**WHAT THE TASK REQUIRES**
Exactly how many lines in the entries contain "evaluations"? Give that number alone.

**EXERCISE MATERIAL**
•••
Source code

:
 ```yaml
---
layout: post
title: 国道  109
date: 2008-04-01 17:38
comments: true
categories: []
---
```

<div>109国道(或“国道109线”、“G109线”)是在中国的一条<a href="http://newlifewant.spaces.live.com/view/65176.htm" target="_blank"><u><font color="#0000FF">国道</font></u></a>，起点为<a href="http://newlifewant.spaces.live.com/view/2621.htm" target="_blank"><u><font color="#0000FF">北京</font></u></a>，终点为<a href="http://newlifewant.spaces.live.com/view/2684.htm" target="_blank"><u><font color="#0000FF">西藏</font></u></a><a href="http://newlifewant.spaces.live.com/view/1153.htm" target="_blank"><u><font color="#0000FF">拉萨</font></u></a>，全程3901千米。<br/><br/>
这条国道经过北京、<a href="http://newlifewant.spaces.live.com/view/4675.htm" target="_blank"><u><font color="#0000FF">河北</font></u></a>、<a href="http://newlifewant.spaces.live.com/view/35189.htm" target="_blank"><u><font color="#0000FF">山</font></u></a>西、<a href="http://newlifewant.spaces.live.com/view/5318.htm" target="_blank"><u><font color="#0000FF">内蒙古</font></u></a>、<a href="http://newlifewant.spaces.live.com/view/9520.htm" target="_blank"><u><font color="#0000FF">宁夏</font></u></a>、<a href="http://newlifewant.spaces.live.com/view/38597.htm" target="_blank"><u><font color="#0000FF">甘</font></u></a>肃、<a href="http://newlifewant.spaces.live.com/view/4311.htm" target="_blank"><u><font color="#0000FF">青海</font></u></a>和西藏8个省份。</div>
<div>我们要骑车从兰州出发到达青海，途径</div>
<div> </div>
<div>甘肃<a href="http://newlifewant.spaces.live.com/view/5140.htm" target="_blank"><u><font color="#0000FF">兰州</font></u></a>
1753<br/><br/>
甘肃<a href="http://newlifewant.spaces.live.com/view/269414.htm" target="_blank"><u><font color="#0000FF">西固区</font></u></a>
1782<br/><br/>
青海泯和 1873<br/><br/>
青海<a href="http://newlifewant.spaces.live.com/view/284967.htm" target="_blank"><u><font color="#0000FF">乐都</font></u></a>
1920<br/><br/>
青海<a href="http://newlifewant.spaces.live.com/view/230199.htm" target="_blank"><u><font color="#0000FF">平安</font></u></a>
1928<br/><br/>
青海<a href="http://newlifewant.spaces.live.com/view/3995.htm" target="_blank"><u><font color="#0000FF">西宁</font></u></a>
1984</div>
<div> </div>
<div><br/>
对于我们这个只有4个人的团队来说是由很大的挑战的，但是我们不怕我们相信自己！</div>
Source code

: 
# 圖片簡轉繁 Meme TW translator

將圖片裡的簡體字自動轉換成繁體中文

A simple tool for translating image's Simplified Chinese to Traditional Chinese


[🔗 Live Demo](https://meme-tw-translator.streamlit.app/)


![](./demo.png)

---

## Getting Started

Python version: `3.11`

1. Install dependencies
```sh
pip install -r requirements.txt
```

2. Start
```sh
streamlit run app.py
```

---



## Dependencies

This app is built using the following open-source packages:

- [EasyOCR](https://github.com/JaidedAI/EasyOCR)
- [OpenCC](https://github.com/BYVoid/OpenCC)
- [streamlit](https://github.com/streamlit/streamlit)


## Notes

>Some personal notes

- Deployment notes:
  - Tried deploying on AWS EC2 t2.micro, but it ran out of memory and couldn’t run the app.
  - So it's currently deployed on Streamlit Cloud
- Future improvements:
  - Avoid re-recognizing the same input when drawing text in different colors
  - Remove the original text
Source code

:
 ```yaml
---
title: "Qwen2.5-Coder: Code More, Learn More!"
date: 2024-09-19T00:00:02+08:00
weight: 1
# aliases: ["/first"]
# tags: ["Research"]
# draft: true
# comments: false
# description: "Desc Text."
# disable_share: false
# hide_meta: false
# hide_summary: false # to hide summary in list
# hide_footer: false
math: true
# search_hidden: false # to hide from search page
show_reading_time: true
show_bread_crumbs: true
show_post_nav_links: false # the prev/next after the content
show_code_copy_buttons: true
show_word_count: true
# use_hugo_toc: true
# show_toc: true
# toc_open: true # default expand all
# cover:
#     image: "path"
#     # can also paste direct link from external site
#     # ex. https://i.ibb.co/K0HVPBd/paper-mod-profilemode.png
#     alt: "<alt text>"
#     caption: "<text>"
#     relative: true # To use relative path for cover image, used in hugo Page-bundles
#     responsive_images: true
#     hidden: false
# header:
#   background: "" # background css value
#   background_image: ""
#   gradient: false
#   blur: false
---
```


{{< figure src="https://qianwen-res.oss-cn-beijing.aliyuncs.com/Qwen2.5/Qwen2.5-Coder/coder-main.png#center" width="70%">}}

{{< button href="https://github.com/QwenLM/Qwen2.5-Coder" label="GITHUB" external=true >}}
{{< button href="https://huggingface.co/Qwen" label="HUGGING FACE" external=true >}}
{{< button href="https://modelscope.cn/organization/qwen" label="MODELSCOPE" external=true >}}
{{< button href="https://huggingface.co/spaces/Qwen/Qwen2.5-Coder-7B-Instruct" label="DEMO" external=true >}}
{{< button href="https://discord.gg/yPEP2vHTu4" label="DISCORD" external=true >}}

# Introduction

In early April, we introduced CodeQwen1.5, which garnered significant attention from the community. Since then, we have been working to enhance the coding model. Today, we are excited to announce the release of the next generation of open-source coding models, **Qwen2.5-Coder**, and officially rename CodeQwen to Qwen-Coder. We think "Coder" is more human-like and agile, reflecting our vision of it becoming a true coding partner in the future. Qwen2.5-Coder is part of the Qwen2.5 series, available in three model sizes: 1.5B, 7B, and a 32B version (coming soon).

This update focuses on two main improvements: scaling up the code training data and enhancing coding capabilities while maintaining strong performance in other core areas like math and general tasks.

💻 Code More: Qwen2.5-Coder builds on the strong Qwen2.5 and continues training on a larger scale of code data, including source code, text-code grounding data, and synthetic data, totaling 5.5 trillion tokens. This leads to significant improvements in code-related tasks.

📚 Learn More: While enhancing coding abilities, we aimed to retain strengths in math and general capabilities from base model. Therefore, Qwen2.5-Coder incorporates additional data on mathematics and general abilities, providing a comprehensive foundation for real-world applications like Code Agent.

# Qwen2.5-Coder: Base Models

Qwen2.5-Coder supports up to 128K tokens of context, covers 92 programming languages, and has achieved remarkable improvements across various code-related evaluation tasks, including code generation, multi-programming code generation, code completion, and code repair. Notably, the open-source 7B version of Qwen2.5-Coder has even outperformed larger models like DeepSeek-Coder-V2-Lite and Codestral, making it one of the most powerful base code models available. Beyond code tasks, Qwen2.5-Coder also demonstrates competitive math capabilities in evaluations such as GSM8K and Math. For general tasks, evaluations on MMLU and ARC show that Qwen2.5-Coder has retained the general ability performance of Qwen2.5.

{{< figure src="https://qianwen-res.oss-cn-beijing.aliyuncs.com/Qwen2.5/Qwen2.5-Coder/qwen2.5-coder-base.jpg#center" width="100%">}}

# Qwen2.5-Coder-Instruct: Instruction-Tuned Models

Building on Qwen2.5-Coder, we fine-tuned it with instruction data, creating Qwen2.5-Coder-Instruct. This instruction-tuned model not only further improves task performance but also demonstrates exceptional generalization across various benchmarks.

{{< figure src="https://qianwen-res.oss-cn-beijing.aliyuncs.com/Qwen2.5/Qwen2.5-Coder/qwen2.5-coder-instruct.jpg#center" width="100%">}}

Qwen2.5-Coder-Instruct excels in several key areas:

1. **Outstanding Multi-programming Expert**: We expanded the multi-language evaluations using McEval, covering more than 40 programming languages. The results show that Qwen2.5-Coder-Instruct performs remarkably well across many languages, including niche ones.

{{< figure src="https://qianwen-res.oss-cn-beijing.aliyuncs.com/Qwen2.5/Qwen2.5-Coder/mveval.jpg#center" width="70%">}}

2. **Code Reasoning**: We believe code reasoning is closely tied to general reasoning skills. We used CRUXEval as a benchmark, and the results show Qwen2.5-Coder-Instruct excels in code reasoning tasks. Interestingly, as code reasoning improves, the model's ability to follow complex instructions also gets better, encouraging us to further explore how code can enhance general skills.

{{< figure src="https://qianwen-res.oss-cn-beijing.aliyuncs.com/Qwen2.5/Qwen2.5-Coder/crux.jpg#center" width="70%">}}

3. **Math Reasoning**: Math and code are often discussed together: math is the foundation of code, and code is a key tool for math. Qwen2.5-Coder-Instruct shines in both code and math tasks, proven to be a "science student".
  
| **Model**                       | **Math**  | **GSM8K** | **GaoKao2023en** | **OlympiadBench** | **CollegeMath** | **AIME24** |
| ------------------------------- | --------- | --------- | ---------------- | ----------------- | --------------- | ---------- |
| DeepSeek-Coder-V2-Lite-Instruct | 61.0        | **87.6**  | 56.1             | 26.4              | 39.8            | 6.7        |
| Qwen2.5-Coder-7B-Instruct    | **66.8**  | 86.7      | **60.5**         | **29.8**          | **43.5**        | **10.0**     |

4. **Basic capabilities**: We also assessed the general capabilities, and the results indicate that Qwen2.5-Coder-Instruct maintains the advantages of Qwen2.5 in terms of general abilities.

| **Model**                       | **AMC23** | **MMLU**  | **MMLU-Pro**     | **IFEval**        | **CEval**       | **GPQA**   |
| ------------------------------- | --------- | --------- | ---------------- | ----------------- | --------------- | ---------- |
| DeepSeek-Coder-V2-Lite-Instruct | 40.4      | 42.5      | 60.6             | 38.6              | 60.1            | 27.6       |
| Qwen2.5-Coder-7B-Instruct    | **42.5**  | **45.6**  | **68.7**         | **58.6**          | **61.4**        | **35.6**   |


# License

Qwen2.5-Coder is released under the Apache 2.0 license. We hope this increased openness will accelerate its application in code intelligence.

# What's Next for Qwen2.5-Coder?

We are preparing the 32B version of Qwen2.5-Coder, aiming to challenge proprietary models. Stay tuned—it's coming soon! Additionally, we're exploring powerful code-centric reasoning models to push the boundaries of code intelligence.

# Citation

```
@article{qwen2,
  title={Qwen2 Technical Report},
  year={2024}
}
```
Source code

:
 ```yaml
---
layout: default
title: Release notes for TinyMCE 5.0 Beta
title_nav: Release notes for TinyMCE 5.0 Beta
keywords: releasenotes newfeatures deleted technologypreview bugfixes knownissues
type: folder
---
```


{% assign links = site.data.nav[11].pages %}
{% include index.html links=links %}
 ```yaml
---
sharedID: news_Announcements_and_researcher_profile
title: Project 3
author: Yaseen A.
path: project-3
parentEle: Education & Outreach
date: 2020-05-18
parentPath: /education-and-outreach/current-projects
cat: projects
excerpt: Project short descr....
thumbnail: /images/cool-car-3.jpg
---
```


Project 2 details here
•••
**FINAL ANSWER**
2